だから安心してって。ゆいさんと話がしたいから、ちょっと顔を出してくれるように頼んでもらえませんかって。そう言ってみえたから。
きっと、何か力になってくれると思うよ」
そう言って、大家さんは微笑んだ。
*
シトシトと細い雨粒が、静かに地面を濡らしていく。
変わらない街の景色の中で、そこだけ異質な、一樹の新しい実家が、雨にけぶって見える。
湿ったアスファルトの匂いが、胸の奥でさざめく不安を、ひときわ強く浮かび上がらせる。
ここへ向かう前、メモに記された連絡先に電話をした。
「……うちの火事が、まさか、こんなふうに……。ほんとうに、ゆいちゃんまで巻き込んでしまって……」
なんと言っていいかわからず、「いいえ……」とだけ返す私に、
「……本当に、ごめんね」と、電話の向こうで一樹の母は言う。
その声は、あの頃いつも毅然としていた面影からは想像できないほど、かすれていて、弱々しかった。
付きあい始めたころ、幼く、常識知らずだった私は一樹に「おいで」と部屋の掃き出し窓から呼ばれれば、言われる通り玄関ではなく窓から出入りを繰り返していた。

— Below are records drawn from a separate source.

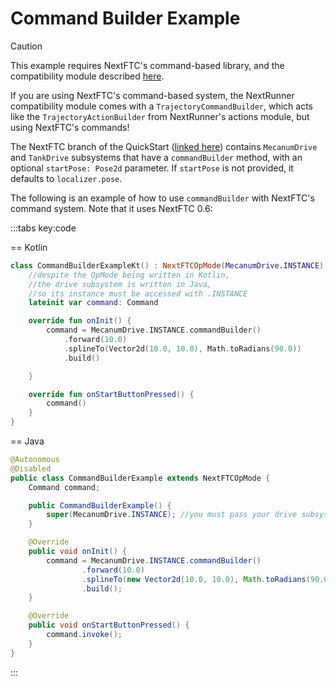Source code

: # Command Builder Example

> [!CAUTION]
> This example requires NextFTC's command-based library,
> and the compatibility module described [here](../index).

If you are using NextFTC's command-based system, 
the NextRunner compatibility module comes with a `TrajectoryCommandBuilder`, 
which acts like the `TrajectoryActionBuilder` from NextRunner's actions module,
but using NextFTC's commands!

The NextFTC branch of the QuickStart ([linked here](../index)) 
contains `MecanumDrive` and `TankDrive` subsystems that have a
`commandBuilder` method, with an optional `startPose: Pose2d` parameter.
If `startPose` is not provided, it defaults to `localizer.pose`.

The following is an example of how to use `commandBuilder` with NextFTC's command system.
Note that it uses NextFTC 0.6:

:::tabs key:code

== Kotlin

```kotlin 
class CommandBuilderExampleKt() : NextFTCOpMode(MecanumDrive.INSTANCE) {
    //despite the OpMode being written in Kotlin,
    //the drive subsystem is written in Java,
    //so its instance must be accessed with .INSTANCE
    lateinit var command: Command

    override fun onInit() {
        command = MecanumDrive.INSTANCE.commandBuilder()
            .forward(10.0)
            .splineTo(Vector2d(10.0, 10.0), Math.toRadians(90.0))
            .build()

    }

    override fun onStartButtonPressed() {
        command()
    }
}
```

== Java

```java
@Autonomous
@Disabled
public class CommandBuilderExample extends NextFTCOpMode {
    Command command;

    public CommandBuilderExample() {
        super(MecanumDrive.INSTANCE); //you must pass your drive subsystem to the constructor.
    }

    @Override
    public void onInit() {
        command = MecanumDrive.INSTANCE.commandBuilder()
                .forward(10.0)
                .splineTo(new Vector2d(10.0, 10.0), Math.toRadians(90.0))
                .build();
    }

    @Override
    public void onStartButtonPressed() {
        command.invoke();
    }
}
```

:::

そんな私に、一樹の母は臆することなく「ちゃんと玄関から入りなさい」と我が子に叱るように叱った。家族の一員かのように接してくれて、当たり前のことを叱れる、そんな愛情深く強い母親としての印象が強かった。
「それでね……」と一樹の母は続けた。
「一樹が今、帰ってきてるの。私たちは隣の102に行ってるから、二人だけで、ちょっと話ししてやってくれない?」
一瞬、胸の奥がぎゅっと縮んだ。
ーー一樹と二人で会う……?
会いたいような、会いたくないような。
しかし私の中には、一樹を許せない気持ちが、いまだに疼いている。
唯一、自分を奮い立たせ、前を向かせてくれる感情。
それは、一樹の裏切りに対する怒りだ。
怒りを失えば、私はまた、立ち尽くしてしまう気がした。
それすらなくなったとき、私はいったい何を頼りに歩けばいいのか。
今さら話すことで、それさえも失ってしまうことが、私は怖いのだ。
だけど、マキという存在に翻弄され、行く先が見えなくなっている今だからこそ、
一樹と話すことで、解決の糸口がつかめるかもしれない……。
そんな思いが、心の中でぐるぐると渦を巻く。
気持ちはまだ迷子のままだが、電話口の向こうで「だめかな……?」と縋るような声に、
「……わかりました」と頷く。
自分でも驚くくらい、小さな声だった。